● **PROBLEM STATEMENT**: Return the lines beginning at the one that contains "- **Dark mode**" and continuing to the end of the entries, including both ends, exactly as written and nothing else.

● **MATERIALS PROVIDED**:
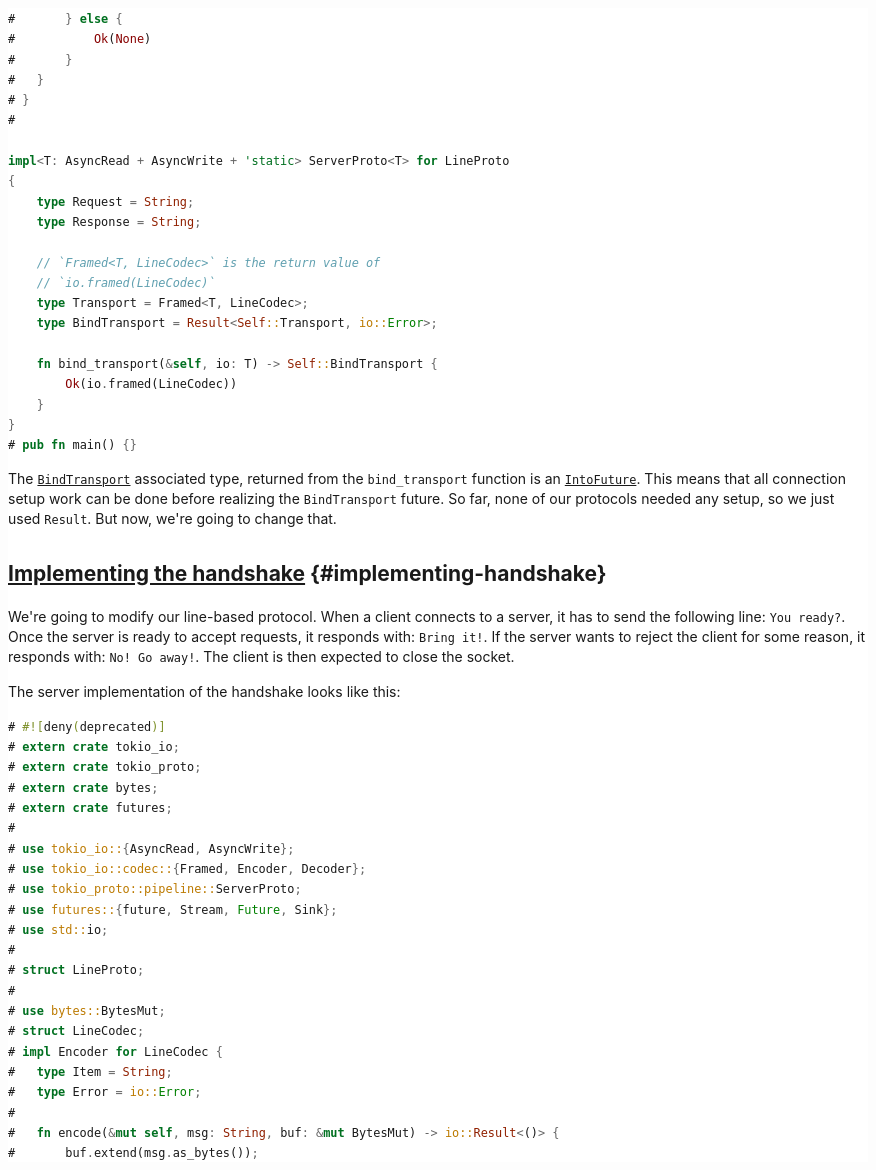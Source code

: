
 ```rust
#       } else {
#           Ok(None)
#       }
#   }
# }
#

impl<T: AsyncRead + AsyncWrite + 'static> ServerProto<T> for LineProto
{
    type Request = String;
    type Response = String;

    // `Framed<T, LineCodec>` is the return value of
    // `io.framed(LineCodec)`
    type Transport = Framed<T, LineCodec>;
    type BindTransport = Result<Self::Transport, io::Error>;

    fn bind_transport(&self, io: T) -> Self::BindTransport {
        Ok(io.framed(LineCodec))
    }
}
# pub fn main() {}
```

The [`BindTransport`] associated type, returned from the `bind_transport`
function is an [`IntoFuture`]. This means that all connection setup work
can be done before realizing the `BindTransport` future. So far, none of our
protocols needed any setup, so we just used `Result`. But now, we're going
to change that.

[`BindTransport`]: https://tokio-rs.github.io/tokio-proto/tokio_proto/pipeline/trait.ServerProto.html#associatedtype.BindTransport
[`IntoFuture`]: https://docs.rs/futures/0.1/futures/future/trait.IntoFuture.html

## [Implementing the handshake](#implementing-handshake) {#implementing-handshake}

We're going to modify our line-based protocol. When a client connects to a
server, it has to send the following line: `You ready?`. Once the server is
ready to accept requests, it responds with: `Bring it!`. If the server wants to
reject the client for some reason, it responds with: `No! Go away!`. The client
is then expected to close the socket.

The server implementation of the handshake looks like this:

```rust
# #![deny(deprecated)]
# extern crate tokio_io;
# extern crate tokio_proto;
# extern crate bytes;
# extern crate futures;
#
# use tokio_io::{AsyncRead, AsyncWrite};
# use tokio_io::codec::{Framed, Encoder, Decoder};
# use tokio_proto::pipeline::ServerProto;
# use futures::{future, Stream, Future, Sink};
# use std::io;
#
# struct LineProto;
#
# use bytes::BytesMut;
# struct LineCodec;
# impl Encoder for LineCodec {
#   type Item = String;
#   type Error = io::Error;
#
#   fn encode(&mut self, msg: String, buf: &mut BytesMut) -> io::Result<()> {
#       buf.extend(msg.as_bytes());
```

[`Stream`]: https://docs.rs/futures/0.1/futures/stream/trait.Stream.html
[`Sink`]: https://docs.rs/futures/0.1/futures/sink/trait.Sink.html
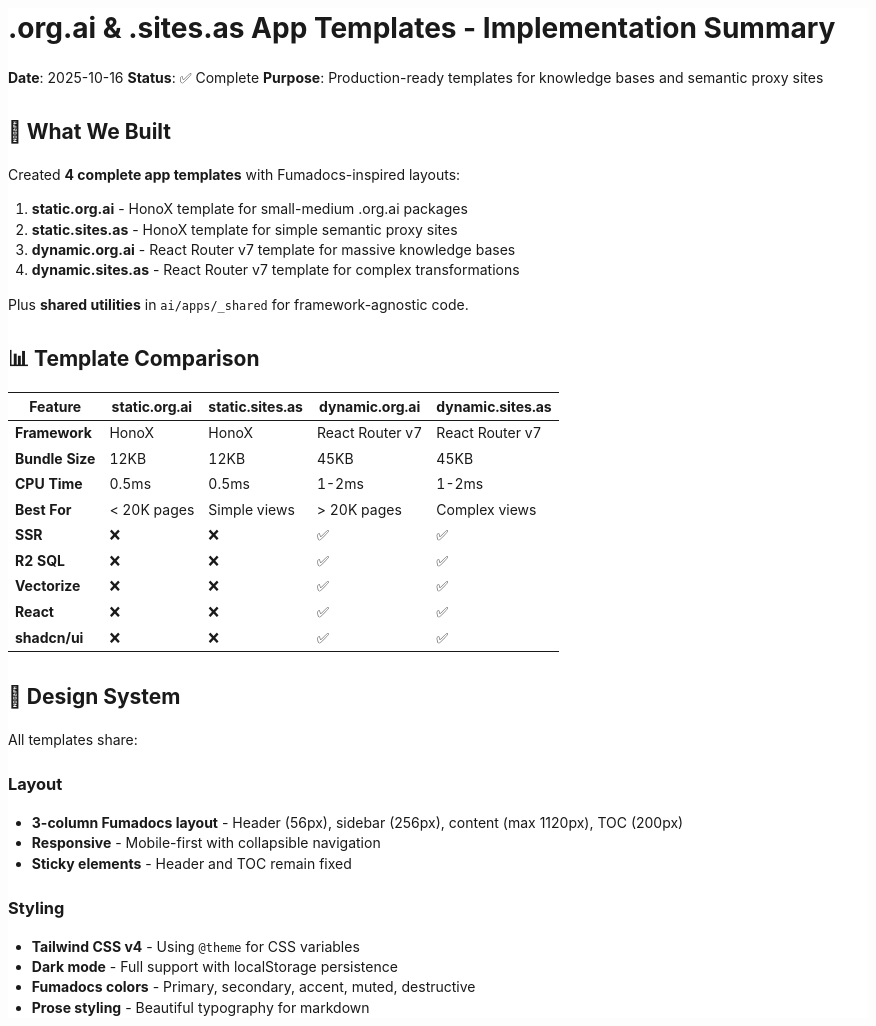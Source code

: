 # .org.ai & .sites.as App Templates - Implementation Summary

**Date**: 2025-10-16
**Status**: ✅ Complete
**Purpose**: Production-ready templates for knowledge bases and semantic proxy sites

## 🎯 What We Built

Created **4 complete app templates** with Fumadocs-inspired layouts:

1. **static.org.ai** - HonoX template for small-medium .org.ai packages
2. **static.sites.as** - HonoX template for simple semantic proxy sites
3. **dynamic.org.ai** - React Router v7 template for massive knowledge bases
4. **dynamic.sites.as** - React Router v7 template for complex transformations

Plus **shared utilities** in `ai/apps/_shared` for framework-agnostic code.

## 📊 Template Comparison

| Feature | static.org.ai | static.sites.as | dynamic.org.ai | dynamic.sites.as |
|---------|---------------|-----------------|----------------|------------------|
| **Framework** | HonoX | HonoX | React Router v7 | React Router v7 |
| **Bundle Size** | 12KB | 12KB | 45KB | 45KB |
| **CPU Time** | 0.5ms | 0.5ms | 1-2ms | 1-2ms |
| **Best For** | < 20K pages | Simple views | > 20K pages | Complex views |
| **SSR** | ❌ | ❌ | ✅ | ✅ |
| **R2 SQL** | ❌ | ❌ | ✅ | ✅ |
| **Vectorize** | ❌ | ❌ | ✅ | ✅ |
| **React** | ❌ | ❌ | ✅ | ✅ |
| **shadcn/ui** | ❌ | ❌ | ✅ | ✅ |

## 🎨 Design System

All templates share:

### Layout
- **3-column Fumadocs layout** - Header (56px), sidebar (256px), content (max 1120px), TOC (200px)
- **Responsive** - Mobile-first with collapsible navigation
- **Sticky elements** - Header and TOC remain fixed

### Styling
- **Tailwind CSS v4** - Using `@theme` for CSS variables
- **Dark mode** - Full support with localStorage persistence
- **Fumadocs colors** - Primary, secondary, accent, muted, destructive
- **Prose styling** - Beautiful typography for markdown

● **EXERCISE RESPONSE**:
- **Dark mode** - Full support with localStorage persistence
- **Fumadocs colors** - Primary, secondary, accent, muted, destructive
- **Prose styling** - Beautiful typography for markdown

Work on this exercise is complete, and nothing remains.